Tax Learning

Alasan Penyegelan pada Saat Pemeriksaan Pajak

Dalam rangka melaksanakan fungsi pengawasan dan penegakan hukum di bidang perpajakan, Direktorat Jenderal Pajak (DJP) diberikan kewenangan untuk melakukan pemeriksaan guna memastikan kepatuhan wajib pajak. Salah satu tindakan yang dapat dilakukan oleh DJP saat proses pemeriksaan pajak adalah penyegelan. Ketentuan terkait penyegelan pada saat pemeriksaan ini diatur dalam Peraturan Menteri Keuangan Nomor 15 Tahun 2025 (PMK 15/2025).

Merujuk Pasal 1 angka 33 PMK 15/2025, penyegelan adalah tindakan menempatkan tanda segel pada tempat atau ruangan tertentu serta barang bergerak dan/atau tidak bergerak termasuk media penyimpan data dan akses data yang dikelola secara elektronik dan benda lain yang digunakan atau diduga digunakan sebagai tempat atau alat untuk menyimpan buku atau catatan, dokumen, termasuk data elektronik dan benda-benda lain. Dalam Pasal 7 PMK 15/2025 juga dijelaskan bahwa penyegelan dilakukan agar tempat, ruangan tertentu, barang, serta benda-benda lain yang dapat memberi petunjuk tentang kegiatan usaha atau pekerjaan bebas wajib pajak tidak dipindahkan, dihilangkan, dimusnahkan, diubah, dirusak, ditukar, atau dipalsukan.

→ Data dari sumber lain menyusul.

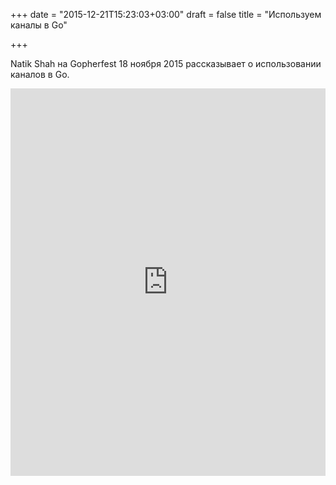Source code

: +++
date = "2015-12-21T15:23:03+03:00"
draft = false
title = "Используем каналы в Go"

+++

<p>Natik Shah на Gopherfest 18&nbsp;ноября 2015 рассказывает о использовании каналов в Go.</p>
 <iframe width="100%" height="620" src="https://www.youtube.com/embed/rHf9p3C2L2A" frameborder="0" allowfullscreen></iframe>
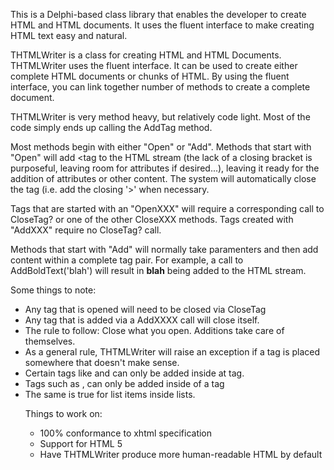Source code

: This is a Delphi-based class library that enables the developer to create HTML and HTML documents. It uses the fluent interface to make creating HTML text easy and natural.

THTMLWriter is a class for creating HTML and HTML Documents. THTMLWriter uses the fluent interface. It can be used to create either complete HTML documents or chunks of HTML. By using the fluent interface, you can link together number of methods to create a complete document.

THTMLWriter is very method heavy, but relatively code light. Most of the code simply ends up calling the AddTag method.

Most methods begin with either "Open" or "Add". Methods that start with "Open" will add <tag to the HTML stream (the lack of a closing bracket is purposeful, leaving room for attributes if desired...), leaving it ready for the addition of attributes or other content. The system will automatically close the tag (i.e. add the closing '>' when necessary.

Tags that are started with an "OpenXXX" will require a corresponding call to CloseTag? or one of the other CloseXXX methods. Tags created with "AddXXX" require no CloseTag? call.

Methods that start with "Add" will normally take paramenters and then add content within a complete tag pair. For example, a call to AddBoldText('blah') will result in <b>blah</b> being added to the HTML stream.

Some things to note:

* Any tag that is opened will need to be closed via CloseTag
* Any tag that is added via a AddXXXX call will close itself.
* The rule to follow: Close what you open. Additions take care of themselves.
* As a general rule, THTMLWriter will raise an exception if a tag is placed somewhere that doesn't make sense.
* Certain tags like <meta> and <base> can only be added inside at <head> tag.
* Tags such as <td>, <tr> can only be added inside of a <table> tag
* The same is true for list items inside lists.

Things to work on:

* 100% conformance to xhtml specification
* Support for HTML 5
* Have THTMLWriter produce more human-readable HTML by default
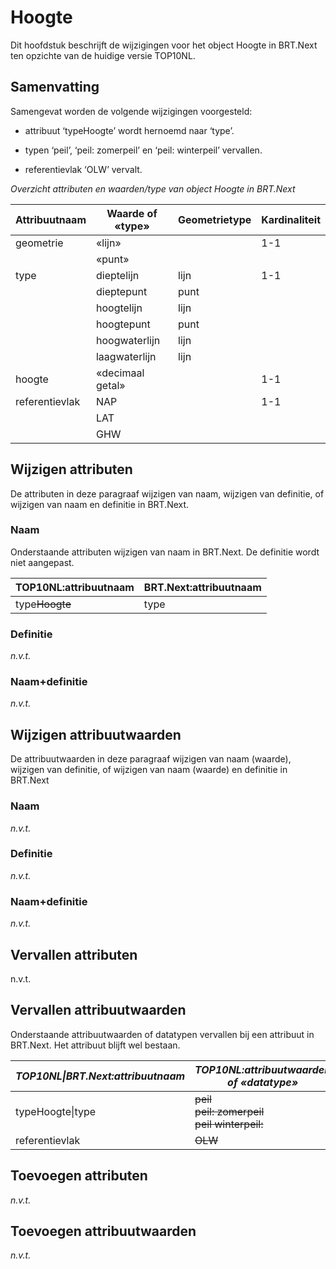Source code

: Hoogte
======

Dit hoofdstuk beschrijft de wijzigingen voor het object Hoogte in BRT.Next ten
opzichte van de huidige versie TOP10NL.

Samenvatting
------------

Samengevat worden de volgende wijzigingen voorgesteld:

-   attribuut ‘typeHoogte’ wordt hernoemd naar ‘type’.

-   typen ‘peil’, ‘peil: zomerpeil’ en ‘peil: winterpeil’ vervallen.

-   referentievlak ‘OLW’ vervalt.

*Overzicht attributen en waarden/type van object Hoogte in BRT.Next*

| Attribuutnaam  | Waarde of «type» | Geometrietype | Kardinaliteit |
|----------------|------------------|---------------|---------------|
| geometrie      | «lijn»           |               | 1-1           |
|                | «punt»           |               |               |
| type           | dieptelijn       | lijn          | 1-1           |
|                | dieptepunt       | punt          |               |
|                | hoogtelijn       | lijn          |               |
|                | hoogtepunt       | punt          |               |
|                | hoogwaterlijn    | lijn          |               |
|                | laagwaterlijn    | lijn          |               |
| hoogte         | «decimaal getal» |               | 1-1           |
| referentievlak | NAP              |               | 1-1           |
|                | LAT              |               |               |
|                | GHW              |               |               |

Wijzigen attributen
-------------------

De attributen in deze paragraaf wijzigen van naam, wijzigen van definitie, of
wijzigen van naam en definitie in BRT.Next.

### Naam

Onderstaande attributen wijzigen van naam in BRT.Next. De definitie wordt niet
aangepast.

| TOP10NL:attribuutnaam | BRT.Next:attribuutnaam |
|-----------------------|------------------------|
| type~~Hoogte~~    | type                   |

### Definitie

*n.v.t.*

### Naam+definitie

*n.v.t.*

Wijzigen attribuutwaarden
-------------------------

De attribuutwaarden in deze paragraaf wijzigen van naam (waarde), wijzigen van
definitie, of wijzigen van naam (waarde) en definitie in BRT.Next

### Naam

*n.v.t.*

### Definitie

*n.v.t.*

### Naam+definitie

*n.v.t.*

Vervallen attributen
--------------------

n.v.t.

Vervallen attribuutwaarden
--------------------------

Onderstaande attribuutwaarden of datatypen vervallen bij een attribuut in
BRT.Next. Het attribuut blijft wel bestaan.

| *TOP10NL\|BRT.Next:attribuutnaam* | *TOP10NL:attribuutwaarden of «datatype»*                      |
|-----------------------------------|---------------------------------------------------------------|
| typeHoogte\|type                  | ~~peil~~<br />~~peil: zomerpeil~~<br />~~peil winterpeil:~~ |
| referentievlak                    | ~~OLW~~                                                   |

Toevoegen attributen
--------------------

*n.v.t.*

Toevoegen attribuutwaarden
--------------------------

*n.v.t.*
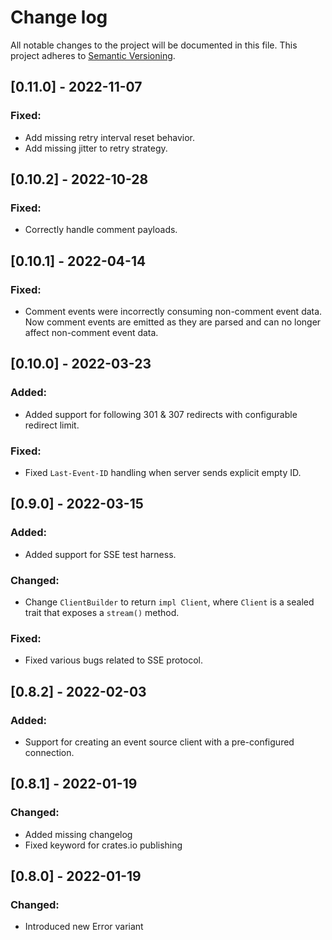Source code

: # Change log

All notable changes to the project will be documented in this file. This project adheres to [Semantic Versioning](http://semver.org).

## [0.11.0] - 2022-11-07
### Fixed:
- Add missing retry interval reset behavior.
- Add missing jitter to retry strategy.

## [0.10.2] - 2022-10-28
### Fixed:
- Correctly handle comment payloads.

## [0.10.1] - 2022-04-14
### Fixed:
- Comment events were incorrectly consuming non-comment event data. Now comment events are emitted as they are parsed and can no longer affect non-comment event data.

## [0.10.0] - 2022-03-23
### Added:
- Added support for following 301 & 307 redirects with configurable redirect limit.

### Fixed:
- Fixed `Last-Event-ID` handling when server sends explicit empty ID.

## [0.9.0] - 2022-03-15
### Added:
- Added support for SSE test harness.

### Changed:
- Change `ClientBuilder` to return `impl Client`, where `Client` is a sealed trait that exposes a `stream()` method. 

### Fixed:
- Fixed various bugs related to SSE protocol.

## [0.8.2] - 2022-02-03
### Added:
- Support for creating an event source client with a pre-configured connection.

## [0.8.1] - 2022-01-19
### Changed:
- Added missing changelog
- Fixed keyword for crates.io publishing

## [0.8.0] - 2022-01-19
### Changed:
- Introduced new Error variant
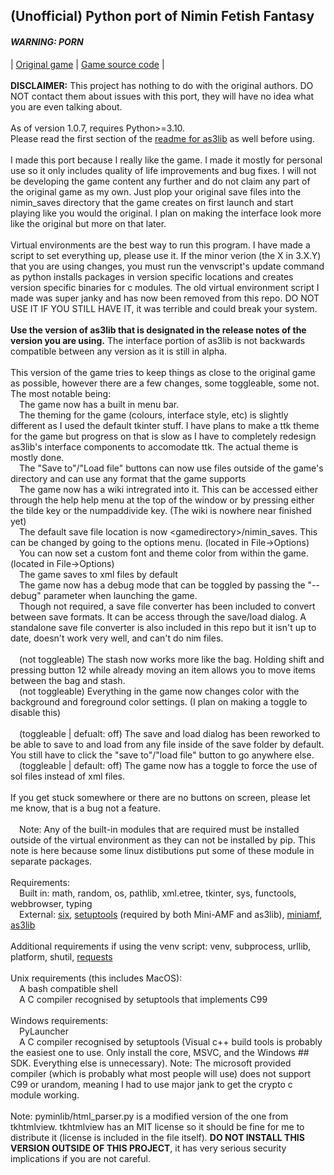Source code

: <h2>(Unofficial) Python port of Nimin Fetish Fantasy</h2>
<h4><i>WARNING: PORN</i></h4>
| <a href="https://www.furaffinity.net/view/12638483/">Original game</a> | <a href="https://github.com/ajdelguidice/nimin-source">Game source code</a> |
<br><br><b>DISCLAIMER:</b> This project has nothing to do with the original authors. DO NOT contact them about issues with this port, they will have no idea what you are even talking about.
<br><br>As of version 1.0.7, requires Python>=3.10.
<br>Please read the first section of the <a href="https://github.com/ajdelguidice/python-as3lib/blob/main/README.md">readme for as3lib</a> as well before using.
<br><br>I made this port because I really like the game. I made it mostly for personal use so it only includes quality of life improvements and bug fixes. I will not be developing the game content any further and do not claim any part of the original game as my own. Just plop your original save files into the nimin_saves directory that the game creates on first launch and start playing like you would the original. I plan on making the interface look more like the original but more on that later.
<br><br>Virtual environments are the best way to run this program. I have made a script to set everything up, please use it. If the minor verion (the X in 3.X.Y) that you are using changes, you must run the venvscript's update command as python installs packages in version specific locations and creates version specific binaries for c modules. The old virtual environment script I made was super janky and has now been removed from this repo. DO NOT USE IT IF YOU STILL HAVE IT, it was terrible and could break your system.
<br><br><b>Use the version of as3lib that is designated in the release notes of the version you are using.</b> The interface portion of as3lib is not backwards compatible between any version as it is still in alpha.
<br><br>This version of the game tries to keep things as close to the original game as possible, however there are a few changes, some toggleable, some not. The most notable being:
<br>&emsp;The game now has a built in menu bar.
<br>&emsp;The theming for the game (colours, interface style, etc) is slightly different as I used the default tkinter stuff. I have plans to make a ttk theme for the game but progress on that is slow as I have to completely redesign as3lib's interface components to accomodate ttk. The actual theme is mostly done.
<br>&emsp;The "Save to"/"Load file" buttons can now use files outside of the game's directory and can use any format that the game supports
<br>&emsp;The game now has a wiki intregrated into it. This can be accessed either through the help help menu at the top of the window or by pressing either the tilde key or the numpaddivide key. (The wiki is nowhere near finished yet)
<br>&emsp;The default save file location is now &lt;gamedirectory&gt;/nimin_saves. This can be changed by going to the options menu. (located in File->Options)
<br>&emsp;You can now set a custom font and theme color from within the game. (located in File->Options)
<br>&emsp;The game saves to xml files by default
<br>&emsp;The game now has a debug mode that can be toggled by passing the "--debug" parameter when launching the game.
<br>&emsp;Though not required, a save file converter has been included to convert between save formats. It can be access through the save/load dialog. A standalone save file converter is also included in this repo but it isn't up to date, doesn't work very well, and can't do nim files.
<br><br>&emsp;(not toggleable) The stash now works more like the bag. Holding shift and pressing button 12 while already moving an item allows you to move items between the bag and stash.
<br>&emsp;(not toggleable) Everything in the game now changes color with the background and foreground color settings. (I plan on making a toggle to disable this)
<br><br>&emsp;(toggleable | defualt: off) The save and load dialog has been reworked to be able to save to and load from any file inside of the save folder by default. You still have to click the "save to"/"load file" button to go anywhere else.
<br>&emsp;(toggleable | default: off) The game now has a toggle to force the use of sol files instead of xml files.
<br><br>If you get stuck somewhere or there are no buttons on screen, please let me know, that is a bug not a feature.
<br><br>&emsp;Note: Any of the built-in modules that are required must be installed outside of the virtual environment as they can not be installed by pip. This note is here because some linux distibutions put some of these module in separate packages.
<br><br>Requirements:
<br>&emsp;Built in: math, random, os, pathlib, xml.etree, tkinter, sys, functools, webbrowser, typing
<br>&emsp;External: <a href="https://pypi.org/project/six/">six</a>, <a href="https://pypi.org/project/setuptools/">setuptools</a> (required by both Mini-AMF and as3lib), <a href="https://pypi.org/project/Mini-AMF/">miniamf</a>, <a href="https://pypi.org/project/as3lib/">as3lib</a>
<br><br>Additional requirements if using the venv script: venv, subprocess, urllib, platform, shutil, <a href="https://pypi.org/project/requests/">requests</a>
<br><br>Unix requirements (this includes MacOS):
<br>&emsp;A bash compatible shell
<br>&emsp;A C compiler recognised by setuptools that implements C99
<br><br>Windows requirements:
<br>&emsp;PyLauncher
<br>&emsp;A C compiler recognised by setuptools (Visual c++ build tools is probably the easiest one to use. Only install the core, MSVC, and the Windows ## SDK. Everything else is unnecessary). Note: The microsoft provided compiler (which is probably what most people will use) does not support C99 or urandom, meaning I had to use major jank to get the crypto c module working.
<br><br>Note: pyminlib/html_parser.py is a modified version of the one from tkhtmlview. tkhtmlview has an MIT license so it should be fine for me to distribute it (license is included in the file itself). <b>DO NOT INSTALL THIS VERSION OUTSIDE OF THIS PROJECT</b>, it has very serious security implications if you are not careful.
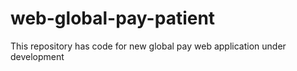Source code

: # web-global-pay-patient
This repository has code for new global pay web application under development 
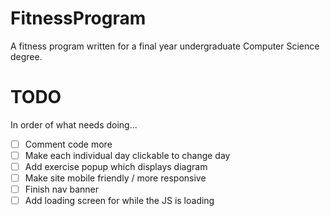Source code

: # FitnessProgram
A fitness program written for a final year undergraduate Computer Science degree.

# TODO
In order of what needs doing...

- [ ] Comment code more
- [ ] Make each individual day clickable to change day
- [ ] Add exercise popup which displays diagram
- [ ] Make site mobile friendly / more responsive
- [ ] Finish nav banner
- [ ] Add loading screen for while the JS is loading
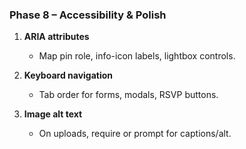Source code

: ### Phase 8 – Accessibility & Polish

1. **ARIA attributes**

   - Map pin role, info-icon labels, lightbox controls.

2. **Keyboard navigation**

   - Tab order for forms, modals, RSVP buttons.

3. **Image alt text**

   - On uploads, require or prompt for captions/alt.
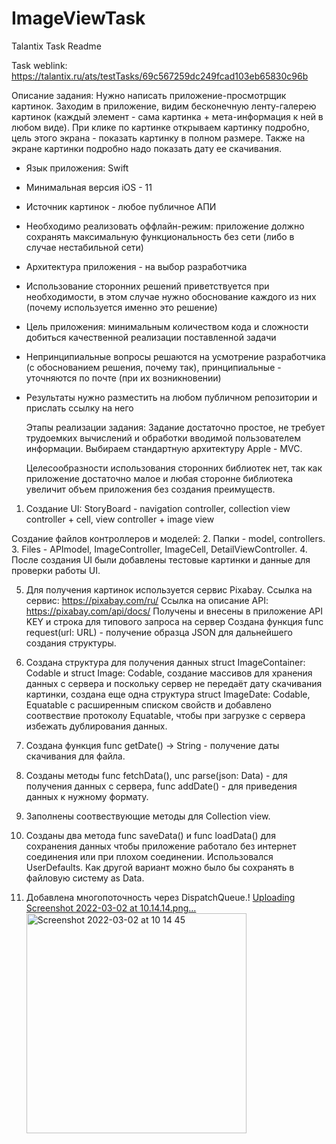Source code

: # ImageViewTask
Talantix Task Readme

Task weblink:
https://talantix.ru/ats/testTasks/69c567259dc249fcad103eb65830c96b

Описание задания:
Нужно написать приложение-просмотрщик картинок. Заходим в приложение, видим бесконечную ленту-галерею картинок (каждый элемент - сама картинка + мета-информация к ней в любом виде). При клике по картинке открываем картинку подробно, цель этого экрана - показать картинку в полном размере. Также на экране картинки подробно надо показать дату ее скачивания.
- Язык приложения: Swift
- Минимальная версия iOS - 11
- Источник картинок - любое публичное АПИ
- Необходимо реализовать оффлайн-режим: приложение должно сохранять максимальную функциональность без сети (либо в случае нестабильной сети)
- Архитектура приложения - на выбор разработчика
- Использование сторонних решений приветствуется при необходимости, в этом случае нужно обоснование каждого из них (почему используется именно это решение)
- Цель приложения: минимальным количеством кода и сложности добиться качественной реализации поставленной задачи
- Непринципиальные вопросы решаются на усмотрение разработчика (с обоснованием решения, почему так), принципиальные - уточняются по почте (при их возникновении)
- Результаты нужно разместить на любом публичном репозитории и прислать ссылку на него

     Этапы реализации задания:
  Задание достаточно простое, не требует трудоемких вычислений и обработки вводимой пользователем информации. Выбираем стандартную архитектуру Apple - MVC. 

  Целесообразности использования сторонних библиотек нет, так как приложение достаточно малое и любая сторонне библиотека увеличит объем приложения без создания преимуществ. 

1. Создание UI: StoryBoard - navigation controller, collection view controller + cell, view controller + image view

Создание файлов контроллеров и моделей:
2. Папки - model, controllers.
3. Files - APImodel, ImageController, ImageCell, DetailViewController.
4. После создания UI были добавлены тестовые картинки и данные для проверки работы UI.

5. Для получения картинок используется сервис Pixabay. 
Ссылка на сервис: https://pixabay.com/ru/
Ссылка на описание API: https://pixabay.com/api/docs/
Получены и внесены в приложение API KEY и строка для типового запроса на сервер
Создана функция func request(url: URL) - получение образца JSON для дальнейшего создания структуры.

6.  Создана структура для получения данных struct ImageContainer: Codable и struct Image: Codable, создание массивов для хранения данных с сервера и поскольку сервер не передаёт дату скачивания картинки, создана еще одна структура struct ImageDate: Codable, Equatable с расширенным списком свойств и добавлено соотвествие протоколу Equatable, чтобы при загрузке с сервера избежать дублирования данных. 

7.  Создана функция func getDate() -> String -  получение даты скачивания для файла. 

8. Созданы методы func fetchData(), unc parse(json: Data) - для получения данных с сервера, func addDate() - для приведения данных к нужному формату. 

9. Заполнены соотвествующие методы для Collection view.

10. Созданы два метода func saveData() и func loadData() для сохранения данных чтобы приложение работало без интернет соединения или при плохом соединении. Использовался UserDefaults. Как другой вариант можно было бы сохранять в файловую систему as Data. 

11. Добавлена многопоточность через DispatchQueue.!
 [Uploading Screenshot 2022-03-02 at 10.14.14.png…]()<img width="352" alt="Screenshot 2022-03-02 at 10 14 45" src="https://user-images.githubusercontent.com/78177975/156319017-c1767494-fcc9-4313-9922-8bf0dd7b0cae.png">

Alasan dan Prosedur Penyegelan

Lebih lanjut, sesuai Pasal 14 ayat (2) PMK 15/2025, penyegelan dapat dilakukan pada saat wajib pajak, wakil, atau kuasa dari wajib pajak yang diperiksa:

  1. tidak memberi kesempatan kepada pemeriksa pajak untuk memasuki dan memeriksa tempat atau ruang, barang bergerak, dan/atau barang tidak bergerak yang dipandang perlu guna kelancaran pemeriksaan;
  2. menolak memberi bantuan guna kelancaran pemeriksaan, seperti tidak memberi kesempatan kepada pemeriksa untuk mengakses data elektronik atau membuka barang bergerak dan/atau barang tidak bergerak; atau
  3. tidak berada di tempat.

Penyegelan dilakukan menggunakan tanda segel. Penyegelan ini dilakukan oleh pemeriksa pajak dengan disaksikan oleh sekurang-kurangnya dua orang yang telah dewasa selain anggota tim pemeriksa pajak yang sekaligus menjadi saksi pada saat penandatanganan berita acara penyegelan. Berikut tanda segel yang digunakan oleh pemeriksa pajak berdasarkan lampiran huruf P PMK 15/2025:

Berikutnya, apabila terdapat kondisi saksi menolak menandatangani berita acara penyegelan, maka atas kondisi tersebut pemeriksa pajak dapat membuat catatan tentang penolakan tersebut dalam berita acara penyegelan.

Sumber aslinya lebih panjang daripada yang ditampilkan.